[TASK ITEM]:
Set down every line below, word for word.

[Data excerpts]:
▬▬▬▬▬▬

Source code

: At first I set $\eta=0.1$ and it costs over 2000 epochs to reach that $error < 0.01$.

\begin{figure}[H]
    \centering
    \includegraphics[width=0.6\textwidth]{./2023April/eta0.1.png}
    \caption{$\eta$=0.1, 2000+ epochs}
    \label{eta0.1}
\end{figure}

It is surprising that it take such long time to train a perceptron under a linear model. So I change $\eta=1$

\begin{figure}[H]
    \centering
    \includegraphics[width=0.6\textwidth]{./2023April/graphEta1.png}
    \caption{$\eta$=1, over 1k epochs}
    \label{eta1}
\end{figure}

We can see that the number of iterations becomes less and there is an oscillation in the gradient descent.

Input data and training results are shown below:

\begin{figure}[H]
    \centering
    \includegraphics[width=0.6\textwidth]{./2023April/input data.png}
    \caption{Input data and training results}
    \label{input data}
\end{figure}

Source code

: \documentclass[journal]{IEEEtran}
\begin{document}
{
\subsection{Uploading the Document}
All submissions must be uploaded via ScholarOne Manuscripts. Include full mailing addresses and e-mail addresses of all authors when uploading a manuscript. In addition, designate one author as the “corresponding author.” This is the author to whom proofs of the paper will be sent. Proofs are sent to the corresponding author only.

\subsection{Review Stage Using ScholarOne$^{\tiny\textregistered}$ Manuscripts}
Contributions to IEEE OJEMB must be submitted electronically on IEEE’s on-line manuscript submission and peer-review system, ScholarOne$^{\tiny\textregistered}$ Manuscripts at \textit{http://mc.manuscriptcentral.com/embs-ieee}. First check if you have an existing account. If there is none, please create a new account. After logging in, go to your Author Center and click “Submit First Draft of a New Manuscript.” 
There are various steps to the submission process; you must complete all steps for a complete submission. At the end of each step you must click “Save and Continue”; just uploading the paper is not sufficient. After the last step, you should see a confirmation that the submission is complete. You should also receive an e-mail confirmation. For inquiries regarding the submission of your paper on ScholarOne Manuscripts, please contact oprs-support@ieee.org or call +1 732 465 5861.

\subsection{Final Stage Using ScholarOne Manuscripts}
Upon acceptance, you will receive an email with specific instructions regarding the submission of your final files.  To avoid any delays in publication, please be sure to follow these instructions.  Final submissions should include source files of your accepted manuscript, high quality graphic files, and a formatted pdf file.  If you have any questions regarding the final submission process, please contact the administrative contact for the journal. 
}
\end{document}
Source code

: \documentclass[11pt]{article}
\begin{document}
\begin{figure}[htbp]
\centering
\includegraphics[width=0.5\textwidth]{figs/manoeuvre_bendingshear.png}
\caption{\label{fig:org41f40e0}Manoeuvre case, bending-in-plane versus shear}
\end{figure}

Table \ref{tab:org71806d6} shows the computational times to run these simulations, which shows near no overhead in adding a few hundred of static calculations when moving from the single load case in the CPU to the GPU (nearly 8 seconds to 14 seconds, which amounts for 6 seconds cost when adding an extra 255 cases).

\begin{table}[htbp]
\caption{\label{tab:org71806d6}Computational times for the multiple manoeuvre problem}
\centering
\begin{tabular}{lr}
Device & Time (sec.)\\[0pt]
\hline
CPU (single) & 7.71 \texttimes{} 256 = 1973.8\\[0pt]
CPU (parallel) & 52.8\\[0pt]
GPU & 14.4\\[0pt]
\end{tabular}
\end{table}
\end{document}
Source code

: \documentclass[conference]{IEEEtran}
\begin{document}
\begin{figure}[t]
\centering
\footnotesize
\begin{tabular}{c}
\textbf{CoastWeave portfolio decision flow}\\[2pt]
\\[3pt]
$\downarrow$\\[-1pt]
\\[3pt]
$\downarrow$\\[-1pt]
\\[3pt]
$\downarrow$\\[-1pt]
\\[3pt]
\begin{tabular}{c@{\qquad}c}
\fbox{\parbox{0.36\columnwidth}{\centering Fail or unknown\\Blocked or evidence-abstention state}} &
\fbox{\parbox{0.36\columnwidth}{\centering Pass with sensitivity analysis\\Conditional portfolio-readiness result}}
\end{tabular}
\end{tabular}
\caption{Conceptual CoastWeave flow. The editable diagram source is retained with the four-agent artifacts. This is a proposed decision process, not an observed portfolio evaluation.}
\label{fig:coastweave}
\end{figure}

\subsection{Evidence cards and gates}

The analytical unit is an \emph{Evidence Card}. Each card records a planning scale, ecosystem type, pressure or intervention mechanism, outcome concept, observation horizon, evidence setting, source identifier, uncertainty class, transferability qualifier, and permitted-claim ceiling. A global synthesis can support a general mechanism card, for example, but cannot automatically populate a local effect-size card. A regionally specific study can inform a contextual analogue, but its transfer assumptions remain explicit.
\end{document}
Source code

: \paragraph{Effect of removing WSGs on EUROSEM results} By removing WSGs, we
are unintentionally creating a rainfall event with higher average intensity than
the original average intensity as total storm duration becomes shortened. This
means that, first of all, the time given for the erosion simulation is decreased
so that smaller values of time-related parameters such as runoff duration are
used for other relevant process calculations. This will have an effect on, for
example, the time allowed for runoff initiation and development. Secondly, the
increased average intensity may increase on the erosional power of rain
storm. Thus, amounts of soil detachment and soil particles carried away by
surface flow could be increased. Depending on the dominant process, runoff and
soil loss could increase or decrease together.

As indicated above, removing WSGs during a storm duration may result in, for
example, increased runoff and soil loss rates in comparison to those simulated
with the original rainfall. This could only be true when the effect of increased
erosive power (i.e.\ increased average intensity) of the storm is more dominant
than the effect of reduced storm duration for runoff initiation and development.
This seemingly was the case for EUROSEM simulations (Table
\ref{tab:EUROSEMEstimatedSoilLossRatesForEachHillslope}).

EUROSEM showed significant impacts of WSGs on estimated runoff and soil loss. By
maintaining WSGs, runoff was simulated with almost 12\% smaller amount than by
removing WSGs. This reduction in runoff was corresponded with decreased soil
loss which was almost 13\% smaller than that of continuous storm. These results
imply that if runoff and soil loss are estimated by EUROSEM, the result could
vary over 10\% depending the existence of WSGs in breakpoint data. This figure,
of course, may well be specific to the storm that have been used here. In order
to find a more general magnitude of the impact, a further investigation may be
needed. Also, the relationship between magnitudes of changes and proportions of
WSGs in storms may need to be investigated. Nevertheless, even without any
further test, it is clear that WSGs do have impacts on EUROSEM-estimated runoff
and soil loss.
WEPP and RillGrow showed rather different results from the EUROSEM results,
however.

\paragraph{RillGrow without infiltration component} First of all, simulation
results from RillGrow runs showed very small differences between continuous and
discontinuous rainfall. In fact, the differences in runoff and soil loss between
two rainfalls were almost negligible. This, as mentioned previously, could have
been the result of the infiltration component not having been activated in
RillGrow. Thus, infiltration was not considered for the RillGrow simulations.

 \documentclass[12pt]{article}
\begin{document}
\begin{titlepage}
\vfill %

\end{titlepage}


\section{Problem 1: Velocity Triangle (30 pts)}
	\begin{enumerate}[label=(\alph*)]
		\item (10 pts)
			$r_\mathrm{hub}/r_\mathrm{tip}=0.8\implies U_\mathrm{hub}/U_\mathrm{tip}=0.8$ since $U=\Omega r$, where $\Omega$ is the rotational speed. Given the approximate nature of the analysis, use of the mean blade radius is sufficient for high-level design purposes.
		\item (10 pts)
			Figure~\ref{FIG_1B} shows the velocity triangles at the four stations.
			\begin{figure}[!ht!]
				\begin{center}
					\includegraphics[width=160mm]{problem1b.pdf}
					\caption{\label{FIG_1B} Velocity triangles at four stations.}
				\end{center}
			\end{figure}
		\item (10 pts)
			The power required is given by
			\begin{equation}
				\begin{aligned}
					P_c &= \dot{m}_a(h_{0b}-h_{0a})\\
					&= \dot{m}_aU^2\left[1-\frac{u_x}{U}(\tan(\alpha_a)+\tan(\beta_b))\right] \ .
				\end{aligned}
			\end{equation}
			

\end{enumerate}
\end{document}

▬▬▬▬▬▬

[ANSWER TO THIS EXERCISE]:
Source code

: At first I set $\eta=0.1$ and it costs over 2000 epochs to reach that $error < 0.01$.

\begin{figure}[H]
    \centering
    \includegraphics[width=0.6\textwidth]{./2023April/eta0.1.png}
    \caption{$\eta$=0.1, 2000+ epochs}
    \label{eta0.1}
\end{figure}

It is surprising that it take such long time to train a perceptron under a linear model. So I change $\eta=1$

\begin{figure}[H]
    \centering
    \includegraphics[width=0.6\textwidth]{./2023April/graphEta1.png}
    \caption{$\eta$=1, over 1k epochs}
    \label{eta1}
\end{figure}

We can see that the number of iterations becomes less and there is an oscillation in the gradient descent.

Input data and training results are shown below:

\begin{figure}[H]
    \centering
    \includegraphics[width=0.6\textwidth]{./2023April/input data.png}
    \caption{Input data and training results}
    \label{input data}
\end{figure}

Source code

: \documentclass[journal]{IEEEtran}
\begin{document}
{
\subsection{Uploading the Document}
All submissions must be uploaded via ScholarOne Manuscripts. Include full mailing addresses and e-mail addresses of all authors when uploading a manuscript. In addition, designate one author as the “corresponding author.” This is the author to whom proofs of the paper will be sent. Proofs are sent to the corresponding author only.

\subsection{Review Stage Using ScholarOne$^{\tiny\textregistered}$ Manuscripts}
Contributions to IEEE OJEMB must be submitted electronically on IEEE’s on-line manuscript submission and peer-review system, ScholarOne$^{\tiny\textregistered}$ Manuscripts at \textit{http://mc.manuscriptcentral.com/embs-ieee}. First check if you have an existing account. If there is none, please create a new account. After logging in, go to your Author Center and click “Submit First Draft of a New Manuscript.” 
There are various steps to the submission process; you must complete all steps for a complete submission. At the end of each step you must click “Save and Continue”; just uploading the paper is not sufficient. After the last step, you should see a confirmation that the submission is complete. You should also receive an e-mail confirmation. For inquiries regarding the submission of your paper on ScholarOne Manuscripts, please contact oprs-support@ieee.org or call +1 732 465 5861.

\subsection{Final Stage Using ScholarOne Manuscripts}
Upon acceptance, you will receive an email with specific instructions regarding the submission of your final files.  To avoid any delays in publication, please be sure to follow these instructions.  Final submissions should include source files of your accepted manuscript, high quality graphic files, and a formatted pdf file.  If you have any questions regarding the final submission process, please contact the administrative contact for the journal. 
}
\end{document}
Source code

: \documentclass[11pt]{article}
\begin{document}
\begin{figure}[htbp]
\centering
\includegraphics[width=0.5\textwidth]{figs/manoeuvre_bendingshear.png}
\caption{\label{fig:org41f40e0}Manoeuvre case, bending-in-plane versus shear}
\end{figure}

Table \ref{tab:org71806d6} shows the computational times to run these simulations, which shows near no overhead in adding a few hundred of static calculations when moving from the single load case in the CPU to the GPU (nearly 8 seconds to 14 seconds, which amounts for 6 seconds cost when adding an extra 255 cases).

\begin{table}[htbp]
\caption{\label{tab:org71806d6}Computational times for the multiple manoeuvre problem}
\centering
\begin{tabular}{lr}
Device & Time (sec.)\\[0pt]
\hline
CPU (single) & 7.71 \texttimes{} 256 = 1973.8\\[0pt]
CPU (parallel) & 52.8\\[0pt]
GPU & 14.4\\[0pt]
\end{tabular}
\end{table}
\end{document}
Source code

: \documentclass[conference]{IEEEtran}
\begin{document}
\begin{figure}[t]
\centering
\footnotesize
\begin{tabular}{c}
\textbf{CoastWeave portfolio decision flow}\\[2pt]
\\[3pt]
$\downarrow$\\[-1pt]
\\[3pt]
$\downarrow$\\[-1pt]
\\[3pt]
$\downarrow$\\[-1pt]
\\[3pt]
\begin{tabular}{c@{\qquad}c}
\fbox{\parbox{0.36\columnwidth}{\centering Fail or unknown\\Blocked or evidence-abstention state}} &
\fbox{\parbox{0.36\columnwidth}{\centering Pass with sensitivity analysis\\Conditional portfolio-readiness result}}
\end{tabular}
\end{tabular}
\caption{Conceptual CoastWeave flow. The editable diagram source is retained with the four-agent artifacts. This is a proposed decision process, not an observed portfolio evaluation.}
\label{fig:coastweave}
\end{figure}

\subsection{Evidence cards and gates}

The analytical unit is an \emph{Evidence Card}. Each card records a planning scale, ecosystem type, pressure or intervention mechanism, outcome concept, observation horizon, evidence setting, source identifier, uncertainty class, transferability qualifier, and permitted-claim ceiling. A global synthesis can support a general mechanism card, for example, but cannot automatically populate a local effect-size card. A regionally specific study can inform a contextual analogue, but its transfer assumptions remain explicit.
\end{document}
Source code

: \paragraph{Effect of removing WSGs on EUROSEM results} By removing WSGs, we
are unintentionally creating a rainfall event with higher average intensity than
the original average intensity as total storm duration becomes shortened. This
means that, first of all, the time given for the erosion simulation is decreased
so that smaller values of time-related parameters such as runoff duration are
used for other relevant process calculations. This will have an effect on, for
example, the time allowed for runoff initiation and development. Secondly, the
increased average intensity may increase on the erosional power of rain
storm. Thus, amounts of soil detachment and soil particles carried away by
surface flow could be increased. Depending on the dominant process, runoff and
soil loss could increase or decrease together.

As indicated above, removing WSGs during a storm duration may result in, for
example, increased runoff and soil loss rates in comparison to those simulated
with the original rainfall. This could only be true when the effect of increased
erosive power (i.e.\ increased average intensity) of the storm is more dominant
than the effect of reduced storm duration for runoff initiation and development.
This seemingly was the case for EUROSEM simulations (Table
\ref{tab:EUROSEMEstimatedSoilLossRatesForEachHillslope}).

EUROSEM showed significant impacts of WSGs on estimated runoff and soil loss. By
maintaining WSGs, runoff was simulated with almost 12\% smaller amount than by
removing WSGs. This reduction in runoff was corresponded with decreased soil
loss which was almost 13\% smaller than that of continuous storm. These results
imply that if runoff and soil loss are estimated by EUROSEM, the result could
vary over 10\% depending the existence of WSGs in breakpoint data. This figure,
of course, may well be specific to the storm that have been used here. In order
to find a more general magnitude of the impact, a further investigation may be
needed. Also, the relationship between magnitudes of changes and proportions of
WSGs in storms may need to be investigated. Nevertheless, even without any
further test, it is clear that WSGs do have impacts on EUROSEM-estimated runoff
and soil loss.
WEPP and RillGrow showed rather different results from the EUROSEM results,
however.

\paragraph{RillGrow without infiltration component} First of all, simulation
results from RillGrow runs showed very small differences between continuous and
discontinuous rainfall. In fact, the differences in runoff and soil loss between
two rainfalls were almost negligible. This, as mentioned previously, could have
been the result of the infiltration component not having been activated in
RillGrow. Thus, infiltration was not considered for the RillGrow simulations.

 \documentclass[12pt]{article}
\begin{document}
\begin{titlepage}
\vfill %

\end{titlepage}


\section{Problem 1: Velocity Triangle (30 pts)}
	\begin{enumerate}[label=(\alph*)]
		\item (10 pts)
			$r_\mathrm{hub}/r_\mathrm{tip}=0.8\implies U_\mathrm{hub}/U_\mathrm{tip}=0.8$ since $U=\Omega r$, where $\Omega$ is the rotational speed. Given the approximate nature of the analysis, use of the mean blade radius is sufficient for high-level design purposes.
		\item (10 pts)
			Figure~\ref{FIG_1B} shows the velocity triangles at the four stations.
			\begin{figure}[!ht!]
				\begin{center}
					\includegraphics[width=160mm]{problem1b.pdf}
					\caption{\label{FIG_1B} Velocity triangles at four stations.}
				\end{center}
			\end{figure}
		\item (10 pts)
			The power required is given by
			\begin{equation}
				\begin{aligned}
					P_c &= \dot{m}_a(h_{0b}-h_{0a})\\
					&= \dot{m}_aU^2\left[1-\frac{u_x}{U}(\tan(\alpha_a)+\tan(\beta_b))\right] \ .
				\end{aligned}
			\end{equation}
			

\end{enumerate}
\end{document}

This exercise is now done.